It’s a bit strange how the meaning of the well-known phrase ‘The road to hell is paved with good intentions’ has been so twisted… Well, you can’t possibly interpret it so literally! The essence of it is not that if you have good intentions, you’ll inevitably end up in hell… And it’s certainly not about how every good intention harbors a bunch of bad ones… Or even a more simplistic interpretation: ‘if you do something good for people (or someone), those same people (or someone) will punish and betray you’.

This is just complete nonsense, can anyone really draw such unrealistic conclusions that have nothing to do with the meaning of the proverbial phrases? And yet people (and I personally know them) flaunt this! ‘I did everything for him, and he screwed me over… Good intentions…’ Well, I won’t even talk about the fact that when you want to give something to someone, you shouldn’t expect anything in return, that’s a whole different topic.

So, what is the meaning of this mysterious phrase – ‘The road to hell is paved with good intentions’? Here’s what it is.

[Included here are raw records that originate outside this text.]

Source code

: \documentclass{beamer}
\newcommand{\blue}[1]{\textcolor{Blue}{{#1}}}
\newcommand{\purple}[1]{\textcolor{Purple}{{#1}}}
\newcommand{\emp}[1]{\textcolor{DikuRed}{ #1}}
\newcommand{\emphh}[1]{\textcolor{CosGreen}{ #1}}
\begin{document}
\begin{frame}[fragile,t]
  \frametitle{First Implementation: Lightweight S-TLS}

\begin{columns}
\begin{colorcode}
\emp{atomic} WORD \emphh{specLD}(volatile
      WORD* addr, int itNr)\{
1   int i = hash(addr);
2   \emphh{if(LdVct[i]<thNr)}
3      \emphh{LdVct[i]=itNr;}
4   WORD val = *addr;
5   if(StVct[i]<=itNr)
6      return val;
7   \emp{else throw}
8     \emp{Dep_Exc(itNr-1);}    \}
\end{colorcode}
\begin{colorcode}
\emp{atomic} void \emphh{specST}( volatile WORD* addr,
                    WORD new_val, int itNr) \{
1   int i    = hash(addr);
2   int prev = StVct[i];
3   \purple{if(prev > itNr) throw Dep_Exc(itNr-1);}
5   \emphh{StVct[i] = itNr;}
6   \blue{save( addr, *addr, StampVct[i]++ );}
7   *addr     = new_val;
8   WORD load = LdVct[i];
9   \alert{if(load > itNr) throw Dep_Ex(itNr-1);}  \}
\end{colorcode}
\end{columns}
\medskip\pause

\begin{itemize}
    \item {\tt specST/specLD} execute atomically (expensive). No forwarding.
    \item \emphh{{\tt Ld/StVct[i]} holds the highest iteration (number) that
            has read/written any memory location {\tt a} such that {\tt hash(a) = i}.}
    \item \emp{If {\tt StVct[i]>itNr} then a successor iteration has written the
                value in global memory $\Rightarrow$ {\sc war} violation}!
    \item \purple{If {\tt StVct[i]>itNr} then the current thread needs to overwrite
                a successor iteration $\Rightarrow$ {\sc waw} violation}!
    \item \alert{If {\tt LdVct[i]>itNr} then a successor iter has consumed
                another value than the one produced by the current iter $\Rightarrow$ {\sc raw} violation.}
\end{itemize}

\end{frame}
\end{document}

The key word here is not ‘good’, but ‘intentions’. By definition, there can be no problem with good. It’s good that people have good intentions. It’s right. But that’s not enough. You not only need to have good intentions, but also act on them. Otherwise, it goes like this: people conceive a good intention in their hearts. It enlightens them, they glow and melt from the sweet goodness of their intentions. And that’s where it ends. People do nothing. Why? Because they’re already fooled by this goodness, their brains deceive them, they already ‘think’ they’ve done something just by ‘intending’.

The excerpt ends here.